An advisory panel to the Department of Energy stopped short of putting forth stricter regulations for the use of hydraulic fracturing to drill for natural gas, but recommended stricter oversight of the practice, known as “fracking.”
The panel report, commissioned by President Barack Obama, said stricter rules on regulations as well as disclosures by companies are required to assuage public concern over the environmental and health impact of hydraulic fracturing.
The seven-member panel recommended stricter pollution standards and the setting up of a database to monitor drilling operations. “The public deserves assurance that the full economic, environmental and energy security benefits of shale gas development will be realized without sacrificing public health, environmental protection and safety,” the Natural Gas Subcommittee said in its report.
The expert panel also said companies should eliminate diesel fuel from their fracking fluid as it is found to include carcinogenic chemicals, The New York Times reported. The report also calls for companies and regulators to disclose the full list of ingredients used in hydraulic fracturing.
A Democratic Committee on Energy and Commerce had said in April this year that fracking could pose a number of environmental and health hazards. The report said hydraulic fracking could cause the contamination of ground water, risks to air quality and the migration of gases and hydraulic fracturing chemicals to the surface.
One of the chief concerns about the process is that fracturing fluid used far below the earth's surface can significantly pollute fresh water zones.

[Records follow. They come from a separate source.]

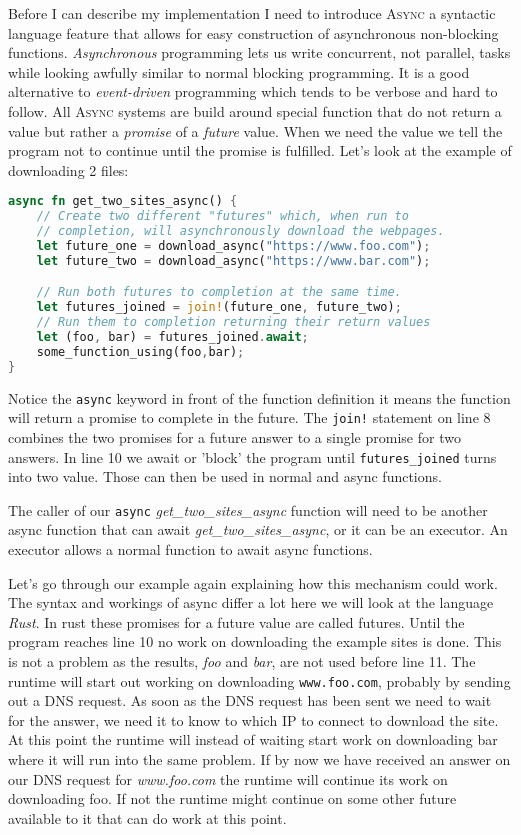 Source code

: Before I can describe my implementation I need to introduce \textsc{Async} a syntactic language feature that allows for easy construction of asynchronous non-blocking functions. \textit{Asynchronous} programming lets us write concurrent, not parallel, tasks while looking awfully similar to normal blocking programming. It is a good alternative to \textit{event-driven} programming which tends to be verbose and hard to follow. All \textsc{Async} systems are build around special function that do not return a value but rather a \textit{promise} of a \textit{future} value. When we need the value we tell the program not to continue until the promise is fulfilled. Let's look at the example of downloading 2 files:

\begin{lstlisting}[language=rust, style=boxed, tabsize=2]
async fn get_two_sites_async() {
	// Create two different "futures" which, when run to 
	// completion, will asynchronously download the webpages.
	let future_one = download_async("https://www.foo.com");
	let future_two = download_async("https://www.bar.com");

	// Run both futures to completion at the same time.
	let futures_joined = join!(future_one, future_two);
	// Run them to completion returning their return values
	let (foo, bar) = futures_joined.await;
	some_function_using(foo,bar);
}
\end{lstlisting}

Notice the \texttt{async} keyword in front of the function definition it means the function will return a promise to complete in the future. The \texttt{join!} statement on line 8 combines the two promises for a future answer to a single promise for two answers. In line 10 we await or 'block' the program until \texttt{futures\_joined} turns into two value. Those can then be used in normal and async functions.

The caller of our \texttt{async} \textit{get\_two\_sites\_async} function will need to be another async function that can await \textit{get\_two\_sites\_async}, or it can be an executor. An executor allows a normal function to await async functions.

Let's go through our example again explaining how this mechanism could work. The syntax and workings of async differ a lot here we will look at the language \textit{Rust}. In rust these promises for a future value are called futures. Until the program reaches line 10 no work on downloading the example sites is done. This is not a problem as the results, \textit{foo} and \textit{bar}, are not used before line 11. The runtime will start out working on downloading \texttt{www.foo.com}, probably by sending out a DNS request. As soon as the DNS request has been sent we need to wait for the answer, we need it to know to which IP to connect to download the site. At this point the runtime will instead of waiting start work on downloading bar where it will run into the same problem. If by now we have received an answer on our DNS request for \textit{www.foo.com} the runtime will continue its work on downloading foo. If not the runtime might continue on some other future available to it that can do work at this point.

According to a United States Environmental Protection Agency (EPA) study in 2010, drinking water contaminants like arsenic, copper, vanadium and adamantanes were present near drilling sites were hydraulic fracking was used.

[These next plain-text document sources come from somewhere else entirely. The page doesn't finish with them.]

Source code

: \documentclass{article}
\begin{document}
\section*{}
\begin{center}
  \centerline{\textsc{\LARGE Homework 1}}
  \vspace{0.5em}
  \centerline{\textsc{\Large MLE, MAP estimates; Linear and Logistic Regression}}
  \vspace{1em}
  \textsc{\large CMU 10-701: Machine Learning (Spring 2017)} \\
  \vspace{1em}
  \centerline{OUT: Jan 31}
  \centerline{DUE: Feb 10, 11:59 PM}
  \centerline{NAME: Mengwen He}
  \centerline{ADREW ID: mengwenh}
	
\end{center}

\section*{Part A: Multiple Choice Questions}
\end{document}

However, according to a Wall Street Journal report last year, the EPA administrator had said there were no "proven cases where the fracking process itself has affected water."
Fracking is also associated with other environmental concerns, including its potential to impact rock shelves and cause seismic events.

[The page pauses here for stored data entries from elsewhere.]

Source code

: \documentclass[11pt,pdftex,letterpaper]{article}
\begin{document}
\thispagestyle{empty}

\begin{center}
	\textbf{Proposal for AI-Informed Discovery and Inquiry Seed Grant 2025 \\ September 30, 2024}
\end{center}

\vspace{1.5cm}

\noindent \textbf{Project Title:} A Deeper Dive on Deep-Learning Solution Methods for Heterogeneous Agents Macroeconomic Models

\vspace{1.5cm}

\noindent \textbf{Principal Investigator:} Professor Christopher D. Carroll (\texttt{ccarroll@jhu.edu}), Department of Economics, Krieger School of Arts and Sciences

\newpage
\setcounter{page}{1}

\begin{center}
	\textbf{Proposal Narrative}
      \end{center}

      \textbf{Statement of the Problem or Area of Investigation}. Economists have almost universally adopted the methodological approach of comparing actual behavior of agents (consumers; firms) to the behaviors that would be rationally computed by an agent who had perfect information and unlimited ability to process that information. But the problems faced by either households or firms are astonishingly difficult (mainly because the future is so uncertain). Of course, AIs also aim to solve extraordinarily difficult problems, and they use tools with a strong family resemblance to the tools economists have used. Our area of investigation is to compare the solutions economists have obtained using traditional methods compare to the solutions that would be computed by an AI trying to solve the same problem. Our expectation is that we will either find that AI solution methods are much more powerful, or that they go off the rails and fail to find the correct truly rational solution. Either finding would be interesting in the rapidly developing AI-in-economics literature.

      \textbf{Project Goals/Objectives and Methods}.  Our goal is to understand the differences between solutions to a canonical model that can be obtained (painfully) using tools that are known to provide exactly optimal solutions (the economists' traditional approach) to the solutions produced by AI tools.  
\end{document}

A study by the Massachusetts Institute of Technology found this year that the environmental impacts of shale development are challenging but manageable. "There has been concern that these fractures can also penetrate shallow freshwater zones and contaminate them with fracturing fluid, but there is no evidence that this is occurring," the study said.
According to the New York State Department of Environmental Conservation, fracturing fluids typically contain about 90 percent water, about nine percent propping agents like silica sand and less than 0.5 percent chemicals.
The report also said the federal government should fund the development of more efficient and clean drilling techniques, NYT reported.